Insiders say the campaign of Maimbo, the official candidate of the Southern African Development Community and the Common Market for Eastern and Southern Africa, had been gaining ground in recent weeks (Dispatches 8/10/24, Why is South Africa challenging Zambia’s bid for the AfDB Presidency?). He has spent much of his career in Washington with the World Bank but the US announcement of the AfDF funding block and its scepticism about multilateral banks could weaken Maimbo’s arguments.
Funding cuts from the United States and other western economies could favour Sidi Ould Tah of Mauritania, the Director-General of the Arab Bank for Economic Development in Africa (BADEA), as best positioned to tap Islamic banks and Gulf states.

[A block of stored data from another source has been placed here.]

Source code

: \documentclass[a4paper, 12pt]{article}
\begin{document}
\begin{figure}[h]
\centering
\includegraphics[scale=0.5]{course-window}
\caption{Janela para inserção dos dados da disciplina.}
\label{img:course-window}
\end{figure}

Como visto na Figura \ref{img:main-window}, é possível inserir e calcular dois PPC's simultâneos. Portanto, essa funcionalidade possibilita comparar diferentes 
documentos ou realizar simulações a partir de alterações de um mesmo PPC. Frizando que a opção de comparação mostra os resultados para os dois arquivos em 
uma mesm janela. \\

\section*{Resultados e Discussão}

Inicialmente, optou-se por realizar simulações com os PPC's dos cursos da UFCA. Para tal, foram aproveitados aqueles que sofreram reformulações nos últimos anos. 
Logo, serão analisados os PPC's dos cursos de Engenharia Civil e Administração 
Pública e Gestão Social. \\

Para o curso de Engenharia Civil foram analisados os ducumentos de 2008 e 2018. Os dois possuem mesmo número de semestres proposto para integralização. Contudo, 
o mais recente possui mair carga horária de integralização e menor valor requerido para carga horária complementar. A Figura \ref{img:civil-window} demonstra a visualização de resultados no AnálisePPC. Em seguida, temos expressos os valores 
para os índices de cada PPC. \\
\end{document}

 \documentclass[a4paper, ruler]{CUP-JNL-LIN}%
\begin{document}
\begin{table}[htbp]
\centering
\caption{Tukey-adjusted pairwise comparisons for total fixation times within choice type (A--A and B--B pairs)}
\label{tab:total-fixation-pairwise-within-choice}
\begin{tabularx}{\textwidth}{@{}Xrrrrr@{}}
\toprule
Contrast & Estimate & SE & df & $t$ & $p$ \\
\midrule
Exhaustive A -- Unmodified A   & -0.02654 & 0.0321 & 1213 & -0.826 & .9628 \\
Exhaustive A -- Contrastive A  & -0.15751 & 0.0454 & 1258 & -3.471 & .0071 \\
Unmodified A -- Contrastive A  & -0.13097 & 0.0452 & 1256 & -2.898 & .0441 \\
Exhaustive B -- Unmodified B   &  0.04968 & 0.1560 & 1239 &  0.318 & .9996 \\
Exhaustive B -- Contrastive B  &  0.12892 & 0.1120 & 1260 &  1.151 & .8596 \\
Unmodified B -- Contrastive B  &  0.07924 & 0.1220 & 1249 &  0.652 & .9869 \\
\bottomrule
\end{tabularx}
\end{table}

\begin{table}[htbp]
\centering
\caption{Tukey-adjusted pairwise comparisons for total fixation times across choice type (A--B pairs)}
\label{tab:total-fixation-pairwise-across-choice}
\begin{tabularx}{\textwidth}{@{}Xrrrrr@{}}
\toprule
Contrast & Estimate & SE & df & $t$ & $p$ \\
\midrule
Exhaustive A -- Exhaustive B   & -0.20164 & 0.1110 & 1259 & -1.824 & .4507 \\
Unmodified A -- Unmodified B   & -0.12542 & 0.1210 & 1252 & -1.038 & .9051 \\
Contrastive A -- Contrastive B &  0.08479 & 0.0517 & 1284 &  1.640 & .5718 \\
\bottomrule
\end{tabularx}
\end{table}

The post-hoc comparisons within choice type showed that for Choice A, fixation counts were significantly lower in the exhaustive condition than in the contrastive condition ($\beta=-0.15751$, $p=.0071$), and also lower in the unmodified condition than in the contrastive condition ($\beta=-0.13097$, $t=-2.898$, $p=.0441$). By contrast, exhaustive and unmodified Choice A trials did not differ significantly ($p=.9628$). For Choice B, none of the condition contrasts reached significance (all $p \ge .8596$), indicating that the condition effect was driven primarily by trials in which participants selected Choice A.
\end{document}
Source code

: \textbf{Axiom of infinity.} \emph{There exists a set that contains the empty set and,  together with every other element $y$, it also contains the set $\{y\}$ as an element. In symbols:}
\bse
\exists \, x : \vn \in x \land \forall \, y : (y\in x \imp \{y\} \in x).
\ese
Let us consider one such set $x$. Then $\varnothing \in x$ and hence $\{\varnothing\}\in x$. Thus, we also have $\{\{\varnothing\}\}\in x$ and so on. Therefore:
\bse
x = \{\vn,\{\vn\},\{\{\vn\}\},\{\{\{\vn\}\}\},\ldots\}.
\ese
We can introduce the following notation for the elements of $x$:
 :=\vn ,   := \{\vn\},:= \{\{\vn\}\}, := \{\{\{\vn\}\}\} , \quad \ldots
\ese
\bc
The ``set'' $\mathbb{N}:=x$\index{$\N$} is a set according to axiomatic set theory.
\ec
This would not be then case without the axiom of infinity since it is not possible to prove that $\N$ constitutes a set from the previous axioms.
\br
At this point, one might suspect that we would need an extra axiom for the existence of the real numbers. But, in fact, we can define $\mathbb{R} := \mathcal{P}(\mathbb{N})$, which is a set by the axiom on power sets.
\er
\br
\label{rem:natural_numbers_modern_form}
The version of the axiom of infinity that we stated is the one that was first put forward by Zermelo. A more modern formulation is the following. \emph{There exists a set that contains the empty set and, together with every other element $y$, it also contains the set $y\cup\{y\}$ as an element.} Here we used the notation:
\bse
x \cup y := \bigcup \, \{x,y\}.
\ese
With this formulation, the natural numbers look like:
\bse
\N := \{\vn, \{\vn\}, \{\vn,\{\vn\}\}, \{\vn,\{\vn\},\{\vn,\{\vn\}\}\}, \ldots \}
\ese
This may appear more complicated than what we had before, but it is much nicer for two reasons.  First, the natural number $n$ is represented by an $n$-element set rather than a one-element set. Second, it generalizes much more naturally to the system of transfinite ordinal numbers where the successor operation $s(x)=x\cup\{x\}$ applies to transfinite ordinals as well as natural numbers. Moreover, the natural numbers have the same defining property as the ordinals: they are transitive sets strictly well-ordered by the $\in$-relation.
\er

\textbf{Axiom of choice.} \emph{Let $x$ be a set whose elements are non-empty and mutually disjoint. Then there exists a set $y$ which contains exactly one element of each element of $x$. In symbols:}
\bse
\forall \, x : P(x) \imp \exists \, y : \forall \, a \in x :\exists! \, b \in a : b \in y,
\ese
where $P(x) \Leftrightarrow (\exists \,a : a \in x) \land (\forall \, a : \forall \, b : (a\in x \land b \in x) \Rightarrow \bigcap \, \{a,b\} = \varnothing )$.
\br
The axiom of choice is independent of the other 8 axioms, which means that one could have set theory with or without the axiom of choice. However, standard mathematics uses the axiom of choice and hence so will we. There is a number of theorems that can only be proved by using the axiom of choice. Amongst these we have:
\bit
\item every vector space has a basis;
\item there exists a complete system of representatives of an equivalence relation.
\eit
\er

During his ten-year tenure at BADEA, Tah presided over a 75% increase in its assets.
Adesina has spent much of his final year arguing that the bank must ramp up its private sector lending, thereby taking on more risk. Yet that is unlikely to help Africa’s poorest states who often struggle to develop bankable projects (AC Vol 65 No 12, Adesina urges the bank to go private).